The Russian military in Syria has begun excavating the cemetery near Yarmouk in Syria in an attempt to find the remains of IDF soldiers who went missing during the First Lebanon War in 1982, nearly forty years ago.
Russian Searching Syrian Cemetery
The search began last Thursday when the Russian military closed off the cemetery with the intention of identifying DNA samples from the graves in the cemetery that stands near Damascus. Local media said Russian forces came with a specialized medical truck equipped with DNA testing tools.
The main focus will be searching for the bodies of Tzvi Feldman and Yehuda Katz, both the children of Holocaust survivors, who were declared Missing in Action after being captured by the Syrian army in the battle of Sultan Yakoub in the Lebanese Bekaa, close to the borders with Syria. The battle lasted six hours and was particularly devastating for the IDF. After being surrounded, the Israeli armored battalion lost 10 tanks and about 30 IDF soldiers were killed. After the battle, Feldman, Katz, and Zachary Baumel were reportedly paraded through Damascus atop their captured tank.
Over the years, Palestinian and Syrian officials have made many references to information in their possession regarding the MIAs, but have been unwilling to cooperate in efforts to return the missing soldiers to their families.
In 2019, Russian President Vladimir Putin announced that the Russian army, in coordination with the Syrian military, had found Baumel’s remains.
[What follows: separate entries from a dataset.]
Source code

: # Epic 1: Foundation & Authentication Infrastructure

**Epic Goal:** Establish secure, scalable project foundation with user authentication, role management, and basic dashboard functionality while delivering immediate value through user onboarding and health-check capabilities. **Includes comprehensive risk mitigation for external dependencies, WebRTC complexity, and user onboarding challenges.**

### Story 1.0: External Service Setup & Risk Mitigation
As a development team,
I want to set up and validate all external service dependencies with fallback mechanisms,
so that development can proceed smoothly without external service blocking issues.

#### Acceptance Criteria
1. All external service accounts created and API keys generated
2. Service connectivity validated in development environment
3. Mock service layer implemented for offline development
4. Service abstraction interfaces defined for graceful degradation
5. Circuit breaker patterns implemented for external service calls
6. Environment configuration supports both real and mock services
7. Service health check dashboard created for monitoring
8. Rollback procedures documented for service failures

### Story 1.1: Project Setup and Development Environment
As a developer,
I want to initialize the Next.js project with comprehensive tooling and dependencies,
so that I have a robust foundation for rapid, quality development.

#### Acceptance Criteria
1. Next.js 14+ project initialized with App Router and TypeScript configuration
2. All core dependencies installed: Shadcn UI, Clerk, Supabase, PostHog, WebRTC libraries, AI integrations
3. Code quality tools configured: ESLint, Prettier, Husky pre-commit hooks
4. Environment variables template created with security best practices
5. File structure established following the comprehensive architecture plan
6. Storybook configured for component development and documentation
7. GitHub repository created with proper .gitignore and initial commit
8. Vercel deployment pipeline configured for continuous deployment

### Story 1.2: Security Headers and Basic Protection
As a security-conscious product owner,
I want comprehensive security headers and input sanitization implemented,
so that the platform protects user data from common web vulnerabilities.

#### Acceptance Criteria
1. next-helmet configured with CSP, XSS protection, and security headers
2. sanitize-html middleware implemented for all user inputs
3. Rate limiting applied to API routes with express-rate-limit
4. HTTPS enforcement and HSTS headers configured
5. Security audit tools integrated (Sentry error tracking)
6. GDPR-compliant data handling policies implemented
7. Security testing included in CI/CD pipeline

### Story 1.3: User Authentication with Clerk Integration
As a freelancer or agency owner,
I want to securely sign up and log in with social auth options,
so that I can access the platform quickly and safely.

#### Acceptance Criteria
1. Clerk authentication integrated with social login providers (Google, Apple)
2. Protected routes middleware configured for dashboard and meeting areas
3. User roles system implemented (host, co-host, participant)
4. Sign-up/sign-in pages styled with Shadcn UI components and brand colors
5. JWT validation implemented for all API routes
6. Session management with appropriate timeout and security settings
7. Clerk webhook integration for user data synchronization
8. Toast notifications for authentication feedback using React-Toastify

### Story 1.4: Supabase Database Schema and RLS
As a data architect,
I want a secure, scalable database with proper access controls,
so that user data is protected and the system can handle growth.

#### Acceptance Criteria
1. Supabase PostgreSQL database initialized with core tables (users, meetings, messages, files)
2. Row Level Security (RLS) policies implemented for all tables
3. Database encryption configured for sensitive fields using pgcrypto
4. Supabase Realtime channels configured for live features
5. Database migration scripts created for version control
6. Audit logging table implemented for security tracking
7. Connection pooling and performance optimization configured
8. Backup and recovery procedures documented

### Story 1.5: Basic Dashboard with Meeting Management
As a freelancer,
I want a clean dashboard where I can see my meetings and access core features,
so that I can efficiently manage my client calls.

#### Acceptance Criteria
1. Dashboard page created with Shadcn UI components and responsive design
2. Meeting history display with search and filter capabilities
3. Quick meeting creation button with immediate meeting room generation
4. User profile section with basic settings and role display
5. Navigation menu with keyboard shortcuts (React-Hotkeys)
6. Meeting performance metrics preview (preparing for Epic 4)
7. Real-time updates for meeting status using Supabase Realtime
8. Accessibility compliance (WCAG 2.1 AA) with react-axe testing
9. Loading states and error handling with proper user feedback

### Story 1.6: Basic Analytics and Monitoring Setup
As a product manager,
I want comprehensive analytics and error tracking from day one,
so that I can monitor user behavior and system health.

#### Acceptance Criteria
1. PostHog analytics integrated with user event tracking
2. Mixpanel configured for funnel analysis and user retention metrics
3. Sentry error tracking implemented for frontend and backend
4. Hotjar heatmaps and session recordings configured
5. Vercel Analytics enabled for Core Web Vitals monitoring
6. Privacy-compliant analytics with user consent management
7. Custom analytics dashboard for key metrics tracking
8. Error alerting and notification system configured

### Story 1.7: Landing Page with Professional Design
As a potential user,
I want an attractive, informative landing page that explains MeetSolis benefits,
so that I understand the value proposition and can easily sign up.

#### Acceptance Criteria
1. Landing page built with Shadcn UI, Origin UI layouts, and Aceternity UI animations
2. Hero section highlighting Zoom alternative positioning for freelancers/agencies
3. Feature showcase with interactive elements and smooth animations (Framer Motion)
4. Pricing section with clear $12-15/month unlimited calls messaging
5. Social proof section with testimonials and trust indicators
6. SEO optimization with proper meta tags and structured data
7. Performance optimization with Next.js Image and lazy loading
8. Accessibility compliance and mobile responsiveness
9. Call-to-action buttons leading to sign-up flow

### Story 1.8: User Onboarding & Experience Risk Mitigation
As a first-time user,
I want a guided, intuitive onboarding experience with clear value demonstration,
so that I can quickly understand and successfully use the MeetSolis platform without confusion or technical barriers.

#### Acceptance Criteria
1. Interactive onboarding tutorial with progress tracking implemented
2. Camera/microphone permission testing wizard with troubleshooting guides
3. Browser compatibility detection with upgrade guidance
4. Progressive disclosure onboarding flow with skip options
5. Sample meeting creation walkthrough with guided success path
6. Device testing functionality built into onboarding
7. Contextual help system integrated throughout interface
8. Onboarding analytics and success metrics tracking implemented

Baumel’s remains were handed over to Israel in an official ceremony at the Russian defense ministry in Moscow and interred the following day at the Mount Herzl military cemetery.
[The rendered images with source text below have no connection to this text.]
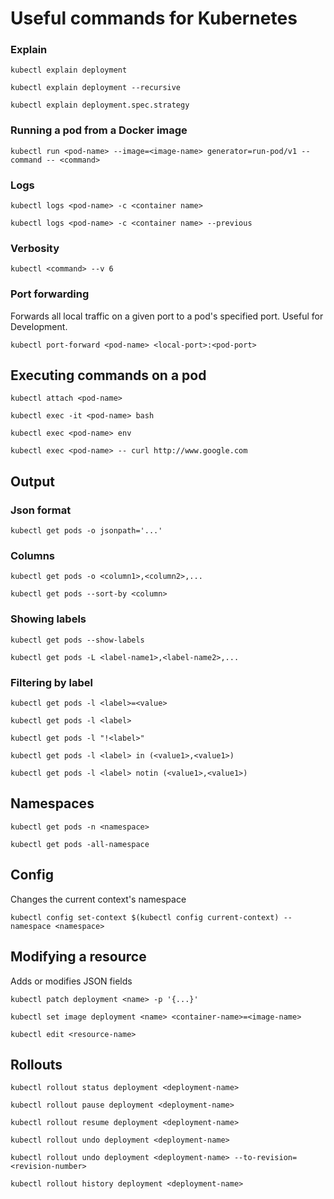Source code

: # Useful commands for Kubernetes

### Explain

`kubectl explain deployment`

`kubectl explain deployment --recursive`

`kubectl explain deployment.spec.strategy`

### Running a pod from a Docker image

`kubectl run <pod-name> --image=<image-name> generator=run-pod/v1 --command -- <command>`

### Logs

`kubectl logs <pod-name> -c <container name>`

`kubectl logs <pod-name> -c <container name> --previous`

### Verbosity

`kubectl <command> --v 6`

### Port forwarding

Forwards all local traffic on a given port to a pod's specified port. Useful for Development.

`kubectl port-forward <pod-name> <local-port>:<pod-port>`

## Executing commands on a pod

`kubectl attach <pod-name>`

`kubectl exec -it <pod-name> bash`

`kubectl exec <pod-name> env`

`kubectl exec <pod-name> -- curl http://www.google.com`

## Output

### Json format

`kubectl get pods -o jsonpath='...'`

### Columns

`kubectl get pods -o <column1>,<column2>,...`

`kubectl get pods --sort-by <column>`

### Showing labels

`kubectl get pods --show-labels`

`kubectl get pods -L <label-name1>,<label-name2>,...`

### Filtering by label

`kubectl get pods -l <label>=<value>`

`kubectl get pods -l <label>`

`kubectl get pods -l "!<label>"`

`kubectl get pods -l <label> in (<value1>,<value1>)`

`kubectl get pods -l <label> notin (<value1>,<value1>)`

## Namespaces

`kubectl get pods -n <namespace>`

`kubectl get pods -all-namespace`

## Config

Changes the current context's namespace 

`kubectl config set-context $(kubectl config current-context) --namespace <namespace>`

## Modifying a resource

Adds or modifies JSON fields

`kubectl patch deployment <name> -p '{...}'`

`kubectl set image deployment <name> <container-name>=<image-name>`

`kubectl edit <resource-name>`

## Rollouts

`kubectl rollout status deployment <deployment-name>`

`kubectl rollout pause deployment <deployment-name>`

`kubectl rollout resume deployment <deployment-name>`

`kubectl rollout undo deployment <deployment-name>`

`kubectl rollout undo deployment <deployment-name> --to-revision=<revision-number>`

`kubectl rollout history deployment <deployment-name>`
Honoring the Dead: A Biblical Imperative
In Judaism, tending to the dead is a Biblical imperative. This is learned from the book of Leviticus which prohibits Kohanim, men of the priestly caste, from defilement by contact with a dead body .
Hashem said to Moshe: Speak to the Kohanim, the sons of Aharon, and say to them: None shall defile himself for any [dead] person among his kin, Leviticus 21:1
The Talmud prescribes that if a priest, even the High Priest, chances upon a corpse by the wayside, and there is no one else in the area who can be called upon to bury it, then the priest himself must forgo the requirement to abstain from defilement and perform the burial of this person. This mitzvah is expanded to include anyone who happens upon such a body.
Dead who have no next-of-kin or who are for other reasons unburied or improperly buried are termed a meit mitzvah (Hebrew: מת מצוה, a mitzvah corpse). Tending to a meit mitzvah overrides virtually any other positive commandment of Torah law, an indication of the high premium the Torah places on the honor of the dead.
Tending to the dead is also referred to as chesed shel emet (kindness of truth) because the act is selfless as it can never be returned in kind.
It is this important mitzvah that has led Israel to go to great measures, including releasing terrorists to recover the bodies of soldiers.